▸ **Material for this task**
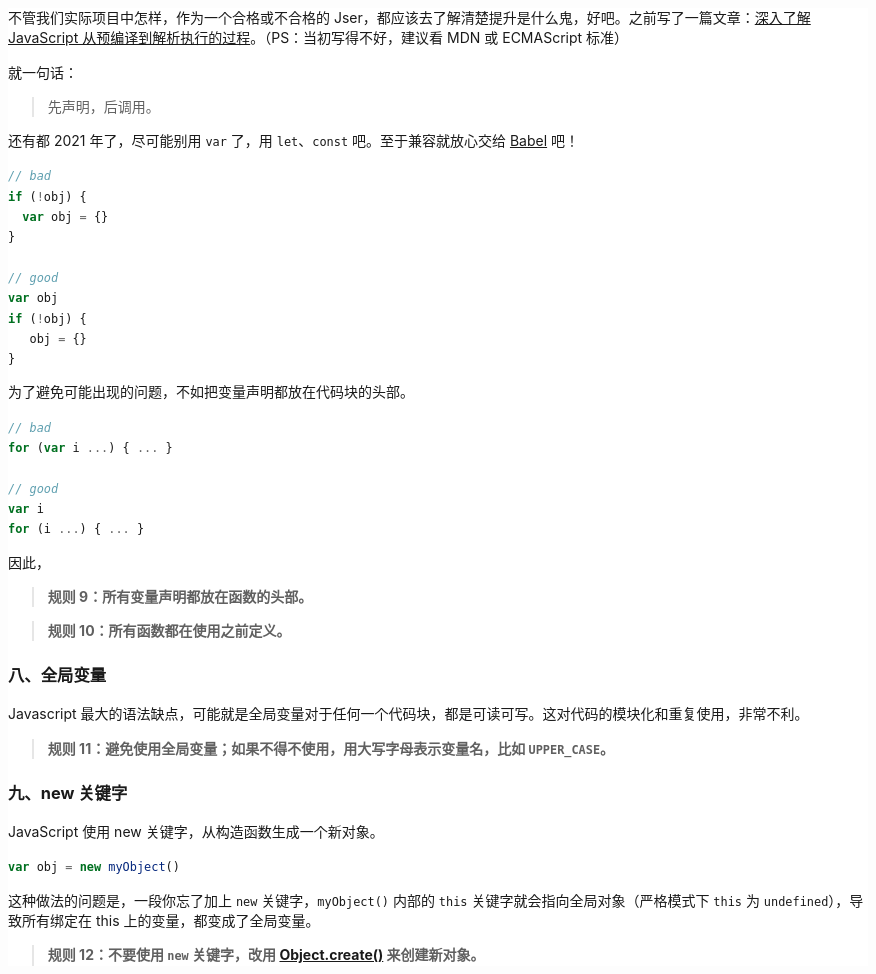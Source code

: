 不管我们实际项目中怎样，作为一个合格或不合格的 Jser，都应该去了解清楚提升是什么鬼，好吧。之前写了一篇文章：[深入了解 JavaScript 从预编译到解析执行的过程](https://github.com/toFrankie/blog/issues/211)。（PS：当初写得不好，建议看 MDN 或 ECMAScript 标准）

就一句话：

> 先声明，后调用。

还有都 2021 年了，尽可能别用 `var` 了，用 `let`、`const` 吧。至于兼容就放心交给 [Babel](https://www.babeljs.cn/) 吧！


```js
// bad
if (!obj) {
  var obj = {}
}

// good
var obj
if (!obj) {
   obj = {}
}
```

为了避免可能出现的问题，不如把变量声明都放在代码块的头部。


```js
// bad
for (var i ...) { ... }

// good
var i
for (i ...) { ... }
```
因此，

> **规则 9：所有变量声明都放在函数的头部。**

> **规则 10：所有函数都在使用之前定义。**

### 八、全局变量

Javascript 最大的语法缺点，可能就是全局变量对于任何一个代码块，都是可读可写。这对代码的模块化和重复使用，非常不利。

> **规则 11：避免使用全局变量；如果不得不使用，用大写字母表示变量名，比如 `UPPER_CASE`。**

### 九、new 关键字

JavaScript 使用 new 关键字，从构造函数生成一个新对象。

```js
var obj = new myObject()
```

这种做法的问题是，一段你忘了加上 `new` 关键字，`myObject()` 内部的 `this` 关键字就会指向全局对象（严格模式下 `this` 为 `undefined`），导致所有绑定在 this 上的变量，都变成了全局变量。

> **规则 12：不要使用 `new` 关键字，改用 [Object.create()](https://developer.mozilla.org/zh-CN/docs/Web/JavaScript/Reference/Global_Objects/Object/create) 来创建新对象。**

▸ **What needs to be done**
Your answer should hold exactly the lines from the one containing "为了避免可能出现的问题，不如把变量声明都放在代码块的头部。" to the last line of the data, both included, and no others.

▸ **Task result**
为了避免可能出现的问题，不如把变量声明都放在代码块的头部。


```js
// bad
for (var i ...) { ... }

// good
var i
for (i ...) { ... }
```
因此，

> **规则 9：所有变量声明都放在函数的头部。**

> **规则 10：所有函数都在使用之前定义。**

### 八、全局变量

Javascript 最大的语法缺点，可能就是全局变量对于任何一个代码块，都是可读可写。这对代码的模块化和重复使用，非常不利。

> **规则 11：避免使用全局变量；如果不得不使用，用大写字母表示变量名，比如 `UPPER_CASE`。**

### 九、new 关键字

JavaScript 使用 new 关键字，从构造函数生成一个新对象。

```js
var obj = new myObject()
```

这种做法的问题是，一段你忘了加上 `new` 关键字，`myObject()` 内部的 `this` 关键字就会指向全局对象（严格模式下 `this` 为 `undefined`），导致所有绑定在 this 上的变量，都变成了全局变量。

> **规则 12：不要使用 `new` 关键字，改用 [Object.create()](https://developer.mozilla.org/zh-CN/docs/Web/JavaScript/Reference/Global_Objects/Object/create) 来创建新对象。**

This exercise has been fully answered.